--- HOW TO COMPLETE THIS TASK ---
The answer must be exactly the lines from the one containing "for Various Degree" through the end of the material, with both ends kept and no other lines.

────────────────────────────────────────

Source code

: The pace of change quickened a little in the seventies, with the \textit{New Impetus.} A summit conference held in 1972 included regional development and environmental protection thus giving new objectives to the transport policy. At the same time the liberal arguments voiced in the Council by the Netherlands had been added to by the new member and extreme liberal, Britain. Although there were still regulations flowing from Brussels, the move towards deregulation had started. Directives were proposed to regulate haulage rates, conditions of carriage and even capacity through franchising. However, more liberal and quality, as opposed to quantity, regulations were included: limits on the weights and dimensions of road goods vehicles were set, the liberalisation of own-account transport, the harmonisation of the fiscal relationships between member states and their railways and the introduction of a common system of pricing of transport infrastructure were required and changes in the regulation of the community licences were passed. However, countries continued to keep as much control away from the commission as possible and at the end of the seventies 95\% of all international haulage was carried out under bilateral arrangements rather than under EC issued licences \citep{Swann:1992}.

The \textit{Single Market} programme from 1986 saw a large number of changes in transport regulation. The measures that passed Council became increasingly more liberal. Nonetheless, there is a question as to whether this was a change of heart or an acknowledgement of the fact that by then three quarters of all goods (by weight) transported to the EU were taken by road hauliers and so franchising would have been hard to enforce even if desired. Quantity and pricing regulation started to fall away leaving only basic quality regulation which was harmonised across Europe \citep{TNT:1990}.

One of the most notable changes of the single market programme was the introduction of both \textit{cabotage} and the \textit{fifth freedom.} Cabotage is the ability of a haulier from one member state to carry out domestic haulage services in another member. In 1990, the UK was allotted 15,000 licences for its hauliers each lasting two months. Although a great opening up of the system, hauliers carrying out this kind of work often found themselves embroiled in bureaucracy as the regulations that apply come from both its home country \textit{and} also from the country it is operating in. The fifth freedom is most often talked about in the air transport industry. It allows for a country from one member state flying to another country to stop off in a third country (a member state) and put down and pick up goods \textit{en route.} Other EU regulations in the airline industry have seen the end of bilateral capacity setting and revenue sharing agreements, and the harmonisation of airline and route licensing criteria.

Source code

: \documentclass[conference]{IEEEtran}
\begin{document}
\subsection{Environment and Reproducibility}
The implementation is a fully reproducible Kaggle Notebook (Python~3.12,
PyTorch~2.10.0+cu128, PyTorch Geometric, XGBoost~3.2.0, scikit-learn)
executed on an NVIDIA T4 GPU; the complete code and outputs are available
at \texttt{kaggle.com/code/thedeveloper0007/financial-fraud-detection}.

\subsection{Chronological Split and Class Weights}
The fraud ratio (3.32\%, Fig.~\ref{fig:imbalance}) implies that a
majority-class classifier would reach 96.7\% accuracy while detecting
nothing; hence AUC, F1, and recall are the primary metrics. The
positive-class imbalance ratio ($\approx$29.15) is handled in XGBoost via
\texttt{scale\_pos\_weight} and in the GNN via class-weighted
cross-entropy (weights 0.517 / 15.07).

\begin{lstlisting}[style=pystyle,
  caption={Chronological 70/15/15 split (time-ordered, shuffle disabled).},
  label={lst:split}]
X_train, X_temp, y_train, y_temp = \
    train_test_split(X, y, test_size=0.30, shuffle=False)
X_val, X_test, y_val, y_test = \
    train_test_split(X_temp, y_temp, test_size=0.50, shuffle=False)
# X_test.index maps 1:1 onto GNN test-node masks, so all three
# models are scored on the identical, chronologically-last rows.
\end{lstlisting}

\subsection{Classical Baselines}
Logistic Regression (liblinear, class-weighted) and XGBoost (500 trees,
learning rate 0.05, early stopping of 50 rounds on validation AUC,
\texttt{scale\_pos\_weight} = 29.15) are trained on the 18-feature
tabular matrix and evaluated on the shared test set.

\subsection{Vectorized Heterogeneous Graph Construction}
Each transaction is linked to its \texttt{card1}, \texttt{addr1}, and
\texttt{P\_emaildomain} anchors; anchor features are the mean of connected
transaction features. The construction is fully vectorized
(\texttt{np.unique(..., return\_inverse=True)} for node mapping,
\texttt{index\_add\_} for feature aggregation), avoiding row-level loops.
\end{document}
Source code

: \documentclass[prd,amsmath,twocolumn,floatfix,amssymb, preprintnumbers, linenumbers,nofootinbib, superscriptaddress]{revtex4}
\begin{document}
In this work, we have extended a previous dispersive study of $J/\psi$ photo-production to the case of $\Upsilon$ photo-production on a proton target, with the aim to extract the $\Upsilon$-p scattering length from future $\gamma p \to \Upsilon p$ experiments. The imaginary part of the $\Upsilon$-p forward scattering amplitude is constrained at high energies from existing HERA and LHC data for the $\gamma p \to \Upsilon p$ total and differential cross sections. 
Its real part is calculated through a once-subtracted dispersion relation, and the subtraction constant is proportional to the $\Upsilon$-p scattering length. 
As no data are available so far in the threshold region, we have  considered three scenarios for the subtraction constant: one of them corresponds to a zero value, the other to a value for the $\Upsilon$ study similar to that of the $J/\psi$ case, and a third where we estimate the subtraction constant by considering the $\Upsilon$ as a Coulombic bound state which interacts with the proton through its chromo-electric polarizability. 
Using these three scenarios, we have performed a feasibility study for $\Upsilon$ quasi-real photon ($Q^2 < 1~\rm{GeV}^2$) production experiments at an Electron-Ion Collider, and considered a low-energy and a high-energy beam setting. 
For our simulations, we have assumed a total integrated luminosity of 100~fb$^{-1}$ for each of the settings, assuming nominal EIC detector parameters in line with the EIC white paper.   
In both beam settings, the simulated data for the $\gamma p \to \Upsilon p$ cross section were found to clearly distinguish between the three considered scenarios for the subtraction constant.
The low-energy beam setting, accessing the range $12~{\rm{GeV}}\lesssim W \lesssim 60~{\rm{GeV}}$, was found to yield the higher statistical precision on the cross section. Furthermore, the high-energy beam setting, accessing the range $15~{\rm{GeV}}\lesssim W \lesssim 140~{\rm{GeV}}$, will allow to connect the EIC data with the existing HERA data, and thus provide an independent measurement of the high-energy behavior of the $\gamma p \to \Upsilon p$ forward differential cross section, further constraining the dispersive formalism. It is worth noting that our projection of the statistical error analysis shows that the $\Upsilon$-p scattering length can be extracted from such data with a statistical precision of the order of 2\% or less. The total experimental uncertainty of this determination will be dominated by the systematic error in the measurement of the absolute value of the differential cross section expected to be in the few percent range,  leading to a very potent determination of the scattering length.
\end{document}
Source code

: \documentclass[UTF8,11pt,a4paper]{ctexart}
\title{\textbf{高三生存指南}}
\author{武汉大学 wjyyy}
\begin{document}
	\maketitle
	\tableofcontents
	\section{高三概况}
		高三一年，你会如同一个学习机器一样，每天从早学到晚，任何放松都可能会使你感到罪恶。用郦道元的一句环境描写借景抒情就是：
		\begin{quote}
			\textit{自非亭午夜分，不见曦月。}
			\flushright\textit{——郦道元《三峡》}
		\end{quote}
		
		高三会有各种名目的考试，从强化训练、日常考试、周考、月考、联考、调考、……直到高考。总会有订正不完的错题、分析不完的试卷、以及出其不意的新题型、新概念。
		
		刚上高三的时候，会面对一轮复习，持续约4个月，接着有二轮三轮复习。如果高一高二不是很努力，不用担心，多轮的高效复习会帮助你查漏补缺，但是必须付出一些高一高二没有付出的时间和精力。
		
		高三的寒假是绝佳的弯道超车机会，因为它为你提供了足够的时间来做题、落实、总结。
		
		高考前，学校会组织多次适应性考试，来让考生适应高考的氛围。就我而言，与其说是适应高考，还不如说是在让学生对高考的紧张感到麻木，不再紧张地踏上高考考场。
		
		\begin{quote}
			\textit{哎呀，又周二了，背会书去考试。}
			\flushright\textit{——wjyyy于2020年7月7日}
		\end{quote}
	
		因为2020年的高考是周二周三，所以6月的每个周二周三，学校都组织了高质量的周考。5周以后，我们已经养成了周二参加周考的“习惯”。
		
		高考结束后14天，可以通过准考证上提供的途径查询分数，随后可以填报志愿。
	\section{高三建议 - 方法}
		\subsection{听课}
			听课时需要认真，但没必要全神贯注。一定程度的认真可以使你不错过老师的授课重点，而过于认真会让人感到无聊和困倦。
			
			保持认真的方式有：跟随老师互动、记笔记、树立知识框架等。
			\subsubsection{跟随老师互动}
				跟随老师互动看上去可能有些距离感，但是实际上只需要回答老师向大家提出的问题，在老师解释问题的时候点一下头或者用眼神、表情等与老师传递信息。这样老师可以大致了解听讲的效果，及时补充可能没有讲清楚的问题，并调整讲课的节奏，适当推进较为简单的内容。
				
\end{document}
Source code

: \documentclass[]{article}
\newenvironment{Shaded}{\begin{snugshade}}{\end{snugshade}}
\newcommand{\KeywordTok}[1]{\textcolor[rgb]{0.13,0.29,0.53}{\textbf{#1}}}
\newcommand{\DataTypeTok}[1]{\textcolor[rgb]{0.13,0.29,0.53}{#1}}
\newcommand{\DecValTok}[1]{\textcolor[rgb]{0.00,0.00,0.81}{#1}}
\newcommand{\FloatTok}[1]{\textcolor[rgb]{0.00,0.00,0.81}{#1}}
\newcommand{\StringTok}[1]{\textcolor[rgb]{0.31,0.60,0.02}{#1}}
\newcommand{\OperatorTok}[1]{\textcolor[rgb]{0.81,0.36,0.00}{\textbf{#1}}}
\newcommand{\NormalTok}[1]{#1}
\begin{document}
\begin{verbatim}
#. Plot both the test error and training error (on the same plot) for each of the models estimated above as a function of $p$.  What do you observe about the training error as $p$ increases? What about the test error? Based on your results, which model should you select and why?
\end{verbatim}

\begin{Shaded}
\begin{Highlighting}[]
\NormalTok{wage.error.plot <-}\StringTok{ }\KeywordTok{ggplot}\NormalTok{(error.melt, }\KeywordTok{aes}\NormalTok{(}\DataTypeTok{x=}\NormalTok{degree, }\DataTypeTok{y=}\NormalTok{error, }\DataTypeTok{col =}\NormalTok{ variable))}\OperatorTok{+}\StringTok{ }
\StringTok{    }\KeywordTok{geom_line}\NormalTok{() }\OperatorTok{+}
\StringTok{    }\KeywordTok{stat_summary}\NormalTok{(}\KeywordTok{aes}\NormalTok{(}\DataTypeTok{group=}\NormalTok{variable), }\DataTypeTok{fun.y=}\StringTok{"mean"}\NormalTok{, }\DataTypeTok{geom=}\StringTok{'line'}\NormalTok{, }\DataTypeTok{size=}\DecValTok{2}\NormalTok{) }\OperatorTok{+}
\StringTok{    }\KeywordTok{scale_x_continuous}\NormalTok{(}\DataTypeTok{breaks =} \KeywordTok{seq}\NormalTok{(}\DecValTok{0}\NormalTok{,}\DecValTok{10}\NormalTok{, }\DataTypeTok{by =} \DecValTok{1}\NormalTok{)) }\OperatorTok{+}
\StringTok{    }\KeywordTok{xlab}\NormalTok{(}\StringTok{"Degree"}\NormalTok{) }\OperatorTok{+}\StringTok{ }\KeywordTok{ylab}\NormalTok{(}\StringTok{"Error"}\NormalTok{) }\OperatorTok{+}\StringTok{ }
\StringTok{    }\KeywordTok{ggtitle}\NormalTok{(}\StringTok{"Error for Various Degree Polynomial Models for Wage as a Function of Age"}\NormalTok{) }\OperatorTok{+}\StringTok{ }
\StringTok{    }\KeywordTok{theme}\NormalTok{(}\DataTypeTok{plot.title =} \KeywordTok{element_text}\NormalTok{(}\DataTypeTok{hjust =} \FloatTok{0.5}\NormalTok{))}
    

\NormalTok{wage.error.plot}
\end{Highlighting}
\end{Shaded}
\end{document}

────────────────────────────────────────

--- RESPONSE AREA ---
\StringTok{    }\KeywordTok{ggtitle}\NormalTok{(}\StringTok{"Error for Various Degree Polynomial Models for Wage as a Function of Age"}\NormalTok{) }\OperatorTok{+}\StringTok{ }
\StringTok{    }\KeywordTok{theme}\NormalTok{(}\DataTypeTok{plot.title =} \KeywordTok{element_text}\NormalTok{(}\DataTypeTok{hjust =} \FloatTok{0.5}\NormalTok{))}
    

\NormalTok{wage.error.plot}
\end{Highlighting}
\end{Shaded}
\end{document}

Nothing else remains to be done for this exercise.